Over the last 100 years, there has been incremental innovation in education systems across the world. We’ve swapped out blackboards for whiteboards, but not much has changed besides, and the one-size-fits-all system is failing students.
Globally, schools understand they need to adapt to the 21st century and to expose students to future career possibilities, while developing the mindsets to be successful in new industries. Human potential is our greatest and most valuable resource – the limit to global progress is the ambition of the most ambitious. Albert Einstein said, “I never teach my pupils; I only attempt to provide the conditions in which they can learn.”
When young people are developed to their full potential, they have the curiosity, knowledge, enthusiasm and potential to solve the world’s biggest problems.
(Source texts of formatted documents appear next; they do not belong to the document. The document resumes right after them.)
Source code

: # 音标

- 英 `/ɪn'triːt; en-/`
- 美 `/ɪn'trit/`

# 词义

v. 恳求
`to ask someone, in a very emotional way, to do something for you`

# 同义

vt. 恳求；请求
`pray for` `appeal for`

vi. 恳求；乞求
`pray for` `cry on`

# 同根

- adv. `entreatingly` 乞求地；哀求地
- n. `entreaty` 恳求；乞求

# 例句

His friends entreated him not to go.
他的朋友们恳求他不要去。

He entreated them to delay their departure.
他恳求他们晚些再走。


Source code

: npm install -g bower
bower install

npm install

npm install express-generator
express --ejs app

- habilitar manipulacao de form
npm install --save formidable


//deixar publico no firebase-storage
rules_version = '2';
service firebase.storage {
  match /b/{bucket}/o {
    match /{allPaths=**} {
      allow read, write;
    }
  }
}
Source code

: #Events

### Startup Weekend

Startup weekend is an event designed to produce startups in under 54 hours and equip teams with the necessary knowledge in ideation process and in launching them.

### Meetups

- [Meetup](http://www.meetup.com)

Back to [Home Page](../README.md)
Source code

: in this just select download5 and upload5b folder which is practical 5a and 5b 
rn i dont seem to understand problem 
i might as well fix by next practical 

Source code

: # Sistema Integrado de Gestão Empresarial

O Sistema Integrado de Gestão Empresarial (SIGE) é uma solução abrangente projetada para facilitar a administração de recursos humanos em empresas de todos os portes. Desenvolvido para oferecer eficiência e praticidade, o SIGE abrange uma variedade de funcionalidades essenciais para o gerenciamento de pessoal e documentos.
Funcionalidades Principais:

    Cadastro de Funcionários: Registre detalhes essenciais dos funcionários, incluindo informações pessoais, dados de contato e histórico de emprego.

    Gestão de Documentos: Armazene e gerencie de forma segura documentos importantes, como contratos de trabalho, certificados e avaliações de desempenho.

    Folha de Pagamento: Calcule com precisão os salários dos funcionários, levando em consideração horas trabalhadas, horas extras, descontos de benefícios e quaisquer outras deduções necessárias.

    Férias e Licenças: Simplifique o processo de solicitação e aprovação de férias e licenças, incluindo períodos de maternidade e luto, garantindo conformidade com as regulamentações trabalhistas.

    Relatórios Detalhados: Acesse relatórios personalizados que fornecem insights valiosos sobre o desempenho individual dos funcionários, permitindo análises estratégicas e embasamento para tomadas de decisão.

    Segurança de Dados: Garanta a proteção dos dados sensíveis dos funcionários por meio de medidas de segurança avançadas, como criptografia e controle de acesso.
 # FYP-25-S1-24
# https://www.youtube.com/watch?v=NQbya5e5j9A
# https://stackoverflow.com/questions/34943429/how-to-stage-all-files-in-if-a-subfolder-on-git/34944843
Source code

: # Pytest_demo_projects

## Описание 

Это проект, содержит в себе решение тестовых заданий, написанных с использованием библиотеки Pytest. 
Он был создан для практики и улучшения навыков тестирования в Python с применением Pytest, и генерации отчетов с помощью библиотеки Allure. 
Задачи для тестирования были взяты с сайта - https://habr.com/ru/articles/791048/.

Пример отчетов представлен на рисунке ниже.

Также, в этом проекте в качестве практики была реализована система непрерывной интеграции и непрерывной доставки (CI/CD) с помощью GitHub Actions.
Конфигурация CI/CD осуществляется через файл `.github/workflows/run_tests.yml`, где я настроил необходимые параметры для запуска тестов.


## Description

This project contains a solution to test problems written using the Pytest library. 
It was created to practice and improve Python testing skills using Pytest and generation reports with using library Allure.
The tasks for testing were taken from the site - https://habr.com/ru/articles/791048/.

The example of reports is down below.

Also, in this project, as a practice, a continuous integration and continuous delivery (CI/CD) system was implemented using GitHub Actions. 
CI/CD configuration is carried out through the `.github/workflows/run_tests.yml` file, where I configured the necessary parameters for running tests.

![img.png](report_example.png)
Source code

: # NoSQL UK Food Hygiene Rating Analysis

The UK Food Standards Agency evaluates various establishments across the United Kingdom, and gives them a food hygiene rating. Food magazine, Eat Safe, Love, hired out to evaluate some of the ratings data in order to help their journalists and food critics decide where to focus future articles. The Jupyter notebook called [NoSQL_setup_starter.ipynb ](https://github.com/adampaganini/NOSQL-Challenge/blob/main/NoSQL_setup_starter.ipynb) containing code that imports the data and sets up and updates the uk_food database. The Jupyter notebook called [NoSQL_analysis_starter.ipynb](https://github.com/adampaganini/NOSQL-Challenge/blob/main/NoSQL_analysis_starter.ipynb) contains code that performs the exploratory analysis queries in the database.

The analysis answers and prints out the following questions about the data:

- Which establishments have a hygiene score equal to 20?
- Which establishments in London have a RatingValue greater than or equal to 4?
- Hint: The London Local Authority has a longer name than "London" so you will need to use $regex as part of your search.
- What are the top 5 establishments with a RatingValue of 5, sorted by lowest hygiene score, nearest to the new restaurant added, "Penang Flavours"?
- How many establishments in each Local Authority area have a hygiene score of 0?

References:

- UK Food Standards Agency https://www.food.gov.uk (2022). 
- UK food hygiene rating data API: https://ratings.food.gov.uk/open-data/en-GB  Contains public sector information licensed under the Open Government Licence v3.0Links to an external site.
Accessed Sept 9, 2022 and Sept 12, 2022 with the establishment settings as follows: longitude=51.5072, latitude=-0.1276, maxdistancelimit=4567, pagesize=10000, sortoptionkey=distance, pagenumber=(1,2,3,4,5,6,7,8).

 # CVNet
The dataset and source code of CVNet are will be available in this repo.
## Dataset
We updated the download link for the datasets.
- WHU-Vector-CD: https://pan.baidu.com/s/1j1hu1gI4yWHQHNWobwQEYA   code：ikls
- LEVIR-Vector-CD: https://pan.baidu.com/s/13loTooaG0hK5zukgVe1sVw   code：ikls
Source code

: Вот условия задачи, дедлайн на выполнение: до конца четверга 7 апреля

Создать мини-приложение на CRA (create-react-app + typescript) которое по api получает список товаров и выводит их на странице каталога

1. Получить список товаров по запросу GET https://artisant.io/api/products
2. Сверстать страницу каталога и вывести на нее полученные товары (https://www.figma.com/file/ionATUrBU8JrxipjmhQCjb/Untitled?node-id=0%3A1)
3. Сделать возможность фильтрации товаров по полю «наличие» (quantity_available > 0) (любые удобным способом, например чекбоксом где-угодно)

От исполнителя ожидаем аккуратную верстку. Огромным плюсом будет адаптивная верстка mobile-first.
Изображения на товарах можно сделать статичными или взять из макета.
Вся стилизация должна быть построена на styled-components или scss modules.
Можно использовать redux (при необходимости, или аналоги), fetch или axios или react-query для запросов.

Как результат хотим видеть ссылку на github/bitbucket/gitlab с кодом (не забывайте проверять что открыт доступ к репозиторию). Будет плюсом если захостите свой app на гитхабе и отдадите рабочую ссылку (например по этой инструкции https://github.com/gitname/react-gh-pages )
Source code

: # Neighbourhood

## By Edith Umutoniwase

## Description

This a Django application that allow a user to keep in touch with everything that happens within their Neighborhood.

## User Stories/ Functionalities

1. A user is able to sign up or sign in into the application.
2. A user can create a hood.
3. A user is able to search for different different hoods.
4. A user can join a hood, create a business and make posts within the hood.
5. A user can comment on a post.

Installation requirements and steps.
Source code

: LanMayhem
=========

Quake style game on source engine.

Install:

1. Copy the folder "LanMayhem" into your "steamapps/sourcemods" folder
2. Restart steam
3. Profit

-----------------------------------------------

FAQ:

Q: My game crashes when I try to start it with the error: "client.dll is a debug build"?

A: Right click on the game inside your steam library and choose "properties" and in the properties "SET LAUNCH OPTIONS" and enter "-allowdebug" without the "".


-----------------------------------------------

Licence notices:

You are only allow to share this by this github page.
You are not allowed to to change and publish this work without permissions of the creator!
And yet, despite all we have learned and experienced over many decades, we continue to operate a one-size-fits-all education system that exists to slot people into jobs rather than being aimed at equipping them to be successful in life.
The World Economic Forum ‘Schools of the Future’ Report, in 2020, named TKS as one of the world’s “Schools of the Future”, and stated that education models must adapt to equip children with the skills to create a more inclusive, cohesive and productive world. This paper was the outcome of a widely consultative process with global educators, policy and business leaders, education technology developers, and experts. It was curated by the Platform for Shaping the Future of the New Economy and Society.
The Report also noted that the standardized model of direct learning, widely used in mainstream education today, was largely influenced by the needs of the First and Second Industrial Revolutions, when the mass production of uniform talent was used to fill repetitive, process-oriented early manufacturing jobs. Overall, the Report questioned the adequacy of current education systems. And rightly so.
Our education system – not just in Canada but all across the globe – was built to mitigate risks, not to optimize success. Largely, the system continues to operate in this manner, despite the fact that our greatest resources are our young people. Unfortunately, in classrooms across Canada, the United States and globally, we are not training our students to be their best selves. Instead, we are training them with an outdated curriculum and often, at no fault of their own, with a system that isn’t flexible in the overall learning process.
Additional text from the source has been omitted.